▶ Provided data:
────────

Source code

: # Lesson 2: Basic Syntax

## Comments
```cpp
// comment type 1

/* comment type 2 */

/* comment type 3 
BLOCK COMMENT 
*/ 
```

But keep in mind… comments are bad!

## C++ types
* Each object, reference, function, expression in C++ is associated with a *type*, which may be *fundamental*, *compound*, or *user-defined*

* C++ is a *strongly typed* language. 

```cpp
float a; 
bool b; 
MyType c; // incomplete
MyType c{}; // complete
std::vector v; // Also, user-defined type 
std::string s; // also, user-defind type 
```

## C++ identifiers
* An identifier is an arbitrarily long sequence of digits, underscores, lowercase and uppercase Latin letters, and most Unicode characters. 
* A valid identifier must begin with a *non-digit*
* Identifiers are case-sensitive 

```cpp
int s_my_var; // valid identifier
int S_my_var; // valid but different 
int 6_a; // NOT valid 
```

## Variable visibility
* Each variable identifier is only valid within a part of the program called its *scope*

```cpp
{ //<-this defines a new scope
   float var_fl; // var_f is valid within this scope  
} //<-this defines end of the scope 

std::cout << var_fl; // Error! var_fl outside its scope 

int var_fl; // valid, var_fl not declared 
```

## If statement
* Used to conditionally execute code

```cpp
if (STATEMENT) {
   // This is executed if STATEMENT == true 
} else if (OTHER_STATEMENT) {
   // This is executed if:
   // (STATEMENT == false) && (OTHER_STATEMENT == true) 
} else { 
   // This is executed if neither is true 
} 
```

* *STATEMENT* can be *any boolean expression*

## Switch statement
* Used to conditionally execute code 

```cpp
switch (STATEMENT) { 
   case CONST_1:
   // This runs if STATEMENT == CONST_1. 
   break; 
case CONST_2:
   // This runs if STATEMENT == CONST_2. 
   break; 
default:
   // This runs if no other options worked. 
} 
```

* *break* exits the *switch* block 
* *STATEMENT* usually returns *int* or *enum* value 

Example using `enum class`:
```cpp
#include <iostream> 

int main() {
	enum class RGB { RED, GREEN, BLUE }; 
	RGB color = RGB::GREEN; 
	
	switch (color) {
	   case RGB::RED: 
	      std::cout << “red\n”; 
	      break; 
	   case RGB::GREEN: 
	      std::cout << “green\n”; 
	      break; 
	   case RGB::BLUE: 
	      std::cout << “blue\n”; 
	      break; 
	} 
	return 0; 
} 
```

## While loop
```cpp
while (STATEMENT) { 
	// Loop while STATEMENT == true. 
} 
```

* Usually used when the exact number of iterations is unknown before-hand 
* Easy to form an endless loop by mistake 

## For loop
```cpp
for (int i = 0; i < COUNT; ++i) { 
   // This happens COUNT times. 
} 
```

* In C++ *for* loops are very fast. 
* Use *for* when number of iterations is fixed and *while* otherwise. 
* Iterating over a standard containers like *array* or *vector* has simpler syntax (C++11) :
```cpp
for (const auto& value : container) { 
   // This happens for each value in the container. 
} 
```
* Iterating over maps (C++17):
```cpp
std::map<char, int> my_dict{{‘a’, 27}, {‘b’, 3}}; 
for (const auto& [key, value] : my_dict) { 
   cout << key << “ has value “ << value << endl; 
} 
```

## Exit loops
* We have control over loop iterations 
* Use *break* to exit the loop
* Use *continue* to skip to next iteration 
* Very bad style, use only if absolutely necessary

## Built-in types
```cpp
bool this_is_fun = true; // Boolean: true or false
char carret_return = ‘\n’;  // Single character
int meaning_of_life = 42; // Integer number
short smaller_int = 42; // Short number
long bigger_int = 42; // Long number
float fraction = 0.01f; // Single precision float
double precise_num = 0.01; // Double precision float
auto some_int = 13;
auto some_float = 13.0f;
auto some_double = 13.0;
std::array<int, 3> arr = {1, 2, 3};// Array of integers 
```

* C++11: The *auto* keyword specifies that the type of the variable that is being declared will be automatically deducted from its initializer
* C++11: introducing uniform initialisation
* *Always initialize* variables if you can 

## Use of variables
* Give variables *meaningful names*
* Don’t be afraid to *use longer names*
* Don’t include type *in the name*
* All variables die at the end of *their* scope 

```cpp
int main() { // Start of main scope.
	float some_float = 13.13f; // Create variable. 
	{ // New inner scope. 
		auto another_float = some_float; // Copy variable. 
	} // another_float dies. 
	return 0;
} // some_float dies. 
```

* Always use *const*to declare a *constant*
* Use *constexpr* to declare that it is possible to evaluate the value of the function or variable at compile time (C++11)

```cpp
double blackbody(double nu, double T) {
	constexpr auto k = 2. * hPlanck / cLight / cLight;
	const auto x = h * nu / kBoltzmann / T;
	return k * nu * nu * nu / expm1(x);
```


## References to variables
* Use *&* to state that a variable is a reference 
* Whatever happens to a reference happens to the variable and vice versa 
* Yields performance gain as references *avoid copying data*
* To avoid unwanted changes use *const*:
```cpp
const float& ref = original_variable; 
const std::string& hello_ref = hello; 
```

────────

▶ Aim of the exercise:
Determine how many lines in the listing above hold the word "loops", answering with the number only.

▶ Solution:
2